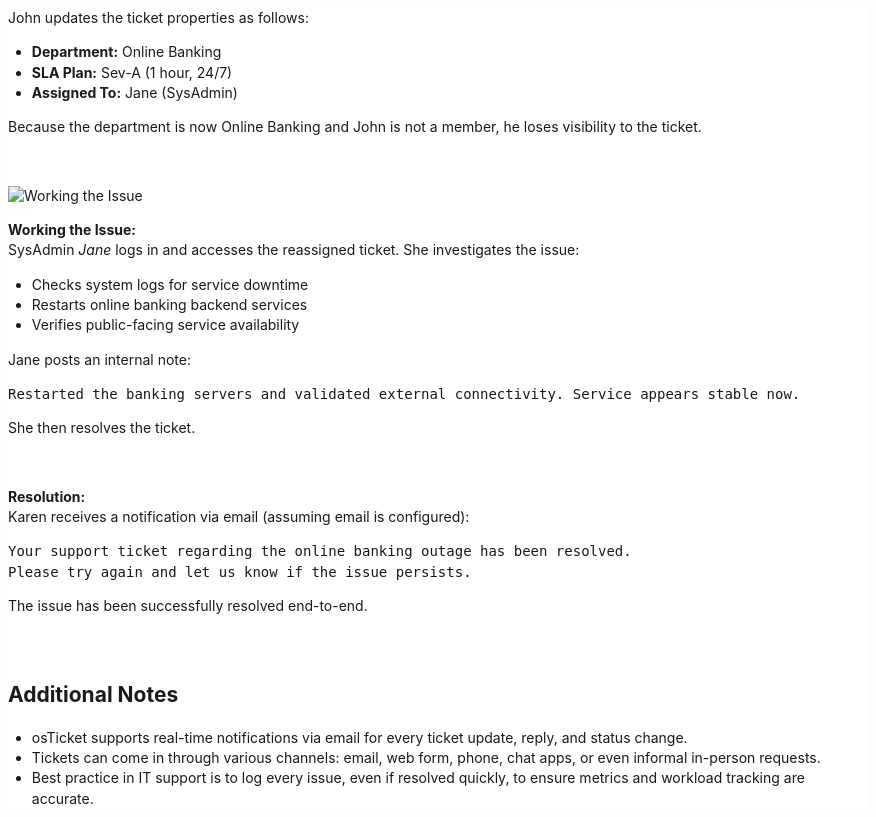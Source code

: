 John updates the ticket properties as follows:
<ul>
  <li><b>Department:</b> Online Banking</li>
  <li><b>SLA Plan:</b> Sev-A (1 hour, 24/7)</li>
  <li><b>Assigned To:</b> Jane (SysAdmin)</li>
</ul>

Because the department is now Online Banking and John is not a member, he loses visibility to the ticket.
</p>
<br />

<p>
<img src="https://i.imgur.com/P1rzfz9.png" height="80%" width="80%" alt="Working the Issue"/>
</p>
<p>
<b>Working the Issue:</b><br />
SysAdmin <i>Jane</i> logs in and accesses the reassigned ticket. She investigates the issue:
<ul>
  <li>Checks system logs for service downtime</li>
  <li>Restarts online banking backend services</li>
  <li>Verifies public-facing service availability</li>
</ul>
Jane posts an internal note:
<pre>
Restarted the banking servers and validated external connectivity. Service appears stable now.
</pre>
She then resolves the ticket.
</p>
<br />

<p>
<b>Resolution:</b><br />
Karen receives a notification via email (assuming email is configured):
<pre>
Your support ticket regarding the online banking outage has been resolved.
Please try again and let us know if the issue persists.
</pre>

The issue has been successfully resolved end-to-end.
</p>
<br />

<h2>Additional Notes</h2>

- osTicket supports real-time notifications via email for every ticket update, reply, and status change.
- Tickets can come in through various channels: email, web form, phone, chat apps, or even informal in-person requests.
- Best practice in IT support is to log every issue, even if resolved quickly, to ensure metrics and workload tracking are accurate.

▸ **Problem details**
Whenever a line above includes the string "logs", copy it.

▸ **Answer to the exercise**
SysAdmin <i>Jane</i> logs in and accesses the reassigned ticket. She investigates the issue:
  <li>Checks system logs for service downtime</li>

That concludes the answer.